Download or read book Human Centered Technology for a Better Tomorrow written by Mohd Hasnun Arif Hassan and published by Springer Nature. This book was released on 2021-10-01 with total page 742 pages. Available in PDF, EPUB and Kindle. Book excerpt: This book acts as a compilation of papers presented in the Human Engineering Symposium (HUMENS 2021). The symposium theme, “Human-centered Technology for A Better Tomorrow,” covers the following research topics: ergonomics, biomechanics, sports technology, medical device and instrumentation, artificial intelligence / machine learning, industrial design, rehabilitation, additive manufacturing, modelling and bio-simulation, and signal processing. Fifty-nine articles published in this book are divided into four parts, namely Part 1—Artificial Intelligence and Biosimulation, Part 2—Biomechanics, Safety and Sports, Part 3—Design and Instrumentation, and Part 4—Ergonomics.

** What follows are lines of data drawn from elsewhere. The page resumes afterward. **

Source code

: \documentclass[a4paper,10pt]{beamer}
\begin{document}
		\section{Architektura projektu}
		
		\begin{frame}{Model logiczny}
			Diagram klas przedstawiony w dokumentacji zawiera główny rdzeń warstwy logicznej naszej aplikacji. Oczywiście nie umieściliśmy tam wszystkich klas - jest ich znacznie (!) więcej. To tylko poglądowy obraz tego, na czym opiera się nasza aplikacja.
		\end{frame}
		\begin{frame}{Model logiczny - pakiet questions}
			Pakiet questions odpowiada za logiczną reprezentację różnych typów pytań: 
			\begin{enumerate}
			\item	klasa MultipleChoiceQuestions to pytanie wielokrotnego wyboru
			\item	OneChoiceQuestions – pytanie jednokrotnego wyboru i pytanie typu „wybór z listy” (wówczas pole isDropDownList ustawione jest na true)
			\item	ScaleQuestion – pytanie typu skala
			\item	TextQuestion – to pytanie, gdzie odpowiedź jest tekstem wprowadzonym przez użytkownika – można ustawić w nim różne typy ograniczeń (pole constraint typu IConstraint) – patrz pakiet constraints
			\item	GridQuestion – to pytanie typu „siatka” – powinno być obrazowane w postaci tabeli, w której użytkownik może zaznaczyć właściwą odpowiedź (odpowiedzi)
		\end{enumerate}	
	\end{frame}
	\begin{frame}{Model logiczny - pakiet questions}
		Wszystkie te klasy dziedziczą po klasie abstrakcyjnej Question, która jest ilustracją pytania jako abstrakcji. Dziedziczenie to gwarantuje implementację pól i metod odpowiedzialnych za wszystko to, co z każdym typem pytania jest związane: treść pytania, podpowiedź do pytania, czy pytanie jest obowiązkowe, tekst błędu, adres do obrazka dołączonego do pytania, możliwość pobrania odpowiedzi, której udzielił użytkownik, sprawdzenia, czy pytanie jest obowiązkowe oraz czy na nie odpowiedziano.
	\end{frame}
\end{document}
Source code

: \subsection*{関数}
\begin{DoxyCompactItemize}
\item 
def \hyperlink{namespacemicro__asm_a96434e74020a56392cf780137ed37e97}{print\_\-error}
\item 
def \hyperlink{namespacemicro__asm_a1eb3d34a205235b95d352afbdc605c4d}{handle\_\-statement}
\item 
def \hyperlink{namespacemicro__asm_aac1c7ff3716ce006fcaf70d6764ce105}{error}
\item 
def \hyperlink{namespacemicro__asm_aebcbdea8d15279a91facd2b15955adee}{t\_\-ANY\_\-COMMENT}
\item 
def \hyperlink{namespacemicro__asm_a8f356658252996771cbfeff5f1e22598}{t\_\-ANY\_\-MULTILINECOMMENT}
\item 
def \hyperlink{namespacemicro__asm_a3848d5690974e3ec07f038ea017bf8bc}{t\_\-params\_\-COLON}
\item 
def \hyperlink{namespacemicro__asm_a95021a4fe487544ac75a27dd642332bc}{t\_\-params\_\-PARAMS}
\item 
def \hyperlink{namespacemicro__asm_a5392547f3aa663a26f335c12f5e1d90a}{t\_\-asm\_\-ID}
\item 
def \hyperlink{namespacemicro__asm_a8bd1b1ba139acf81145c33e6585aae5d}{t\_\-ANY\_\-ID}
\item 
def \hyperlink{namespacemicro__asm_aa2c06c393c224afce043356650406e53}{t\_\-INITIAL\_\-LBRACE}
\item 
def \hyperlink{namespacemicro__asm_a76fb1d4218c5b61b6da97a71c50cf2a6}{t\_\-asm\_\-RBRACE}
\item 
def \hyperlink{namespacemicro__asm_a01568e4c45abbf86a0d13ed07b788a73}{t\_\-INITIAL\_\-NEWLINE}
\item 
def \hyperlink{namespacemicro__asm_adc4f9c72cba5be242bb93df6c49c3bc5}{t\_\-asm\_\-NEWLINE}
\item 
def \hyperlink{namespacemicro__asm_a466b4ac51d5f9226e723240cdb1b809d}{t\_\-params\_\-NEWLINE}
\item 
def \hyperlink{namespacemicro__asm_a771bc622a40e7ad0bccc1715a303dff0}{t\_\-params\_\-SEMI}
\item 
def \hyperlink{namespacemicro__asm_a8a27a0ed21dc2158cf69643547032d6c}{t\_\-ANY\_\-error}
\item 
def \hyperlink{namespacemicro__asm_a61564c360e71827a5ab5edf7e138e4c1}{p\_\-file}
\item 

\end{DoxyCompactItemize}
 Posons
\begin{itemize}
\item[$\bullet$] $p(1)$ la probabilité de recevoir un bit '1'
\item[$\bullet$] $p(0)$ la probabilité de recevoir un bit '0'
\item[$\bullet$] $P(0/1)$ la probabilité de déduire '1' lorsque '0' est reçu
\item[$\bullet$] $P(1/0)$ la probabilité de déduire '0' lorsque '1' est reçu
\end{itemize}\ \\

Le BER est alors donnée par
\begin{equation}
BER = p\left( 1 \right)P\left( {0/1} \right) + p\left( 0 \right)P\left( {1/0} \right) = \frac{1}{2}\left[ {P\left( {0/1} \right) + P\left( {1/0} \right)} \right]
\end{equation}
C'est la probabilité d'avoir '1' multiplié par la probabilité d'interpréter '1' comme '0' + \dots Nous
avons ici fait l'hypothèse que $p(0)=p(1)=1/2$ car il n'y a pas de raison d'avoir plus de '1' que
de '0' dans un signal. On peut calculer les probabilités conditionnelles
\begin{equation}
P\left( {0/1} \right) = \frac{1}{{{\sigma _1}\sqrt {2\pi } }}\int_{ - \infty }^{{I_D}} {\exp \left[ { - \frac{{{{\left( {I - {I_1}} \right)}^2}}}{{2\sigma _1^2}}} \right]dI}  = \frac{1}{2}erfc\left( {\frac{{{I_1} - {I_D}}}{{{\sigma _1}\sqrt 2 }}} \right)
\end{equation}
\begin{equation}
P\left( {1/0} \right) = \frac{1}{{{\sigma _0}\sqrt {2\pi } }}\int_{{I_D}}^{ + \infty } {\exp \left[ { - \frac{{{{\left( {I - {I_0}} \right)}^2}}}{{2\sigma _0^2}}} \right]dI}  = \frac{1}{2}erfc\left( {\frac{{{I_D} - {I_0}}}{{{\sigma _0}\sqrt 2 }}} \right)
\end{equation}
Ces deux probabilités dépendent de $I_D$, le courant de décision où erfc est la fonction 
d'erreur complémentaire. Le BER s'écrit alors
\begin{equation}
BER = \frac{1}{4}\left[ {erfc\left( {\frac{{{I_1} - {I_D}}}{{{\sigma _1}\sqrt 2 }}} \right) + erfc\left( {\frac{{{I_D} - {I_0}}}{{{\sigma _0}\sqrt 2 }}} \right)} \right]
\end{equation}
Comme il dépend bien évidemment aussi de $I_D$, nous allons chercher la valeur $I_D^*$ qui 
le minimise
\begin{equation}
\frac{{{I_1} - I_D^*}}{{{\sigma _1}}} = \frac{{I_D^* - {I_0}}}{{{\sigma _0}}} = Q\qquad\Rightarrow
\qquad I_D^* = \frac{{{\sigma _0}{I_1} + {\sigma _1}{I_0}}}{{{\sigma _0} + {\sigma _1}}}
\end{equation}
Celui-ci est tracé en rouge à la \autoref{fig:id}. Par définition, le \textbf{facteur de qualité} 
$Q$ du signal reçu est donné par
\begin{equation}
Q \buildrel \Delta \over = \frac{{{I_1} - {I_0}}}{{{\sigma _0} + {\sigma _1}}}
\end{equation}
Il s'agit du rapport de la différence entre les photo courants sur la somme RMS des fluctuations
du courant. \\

Download or read book Real time Soft Tissue and Suture Simulation written by Joel Brown and published by . This book was released on 2003 with total page 258 pages. Available in PDF, EPUB and Kindle. Book excerpt:

Download or read book Advanced Soft Tissue Modeling for Surgical Simulation and Telemedicine written by and published by . This book was released on 2006 with total page 10 pages. Available in PDF, EPUB and Kindle. Book excerpt: The objectives of this project were to develop computer based models of soft tissues that could eventually be integrated into virtual reality-based surgical simulators. To that end, we have developed a number of computer algorithms that span the scales from the microstructural to the phenomenological, and from 1-D to 3-D. For the 1-D case, we have developed a model of fractional order viscoelasticity. For the 3-D case, we have developed an invariant-based formulation of dispersed isotropy and implemented it in a model of blood vessel. Although the later employs as statistical measure of fiber dispersion, both a essentially phenomenological models. To implement tissue microstructure, we developed a micromechanical model based on the General Method of Cells. Through this model, we were able to model fiber-matrix interactions explicitly. These models are currently being validated and implemented into larger organ simulations.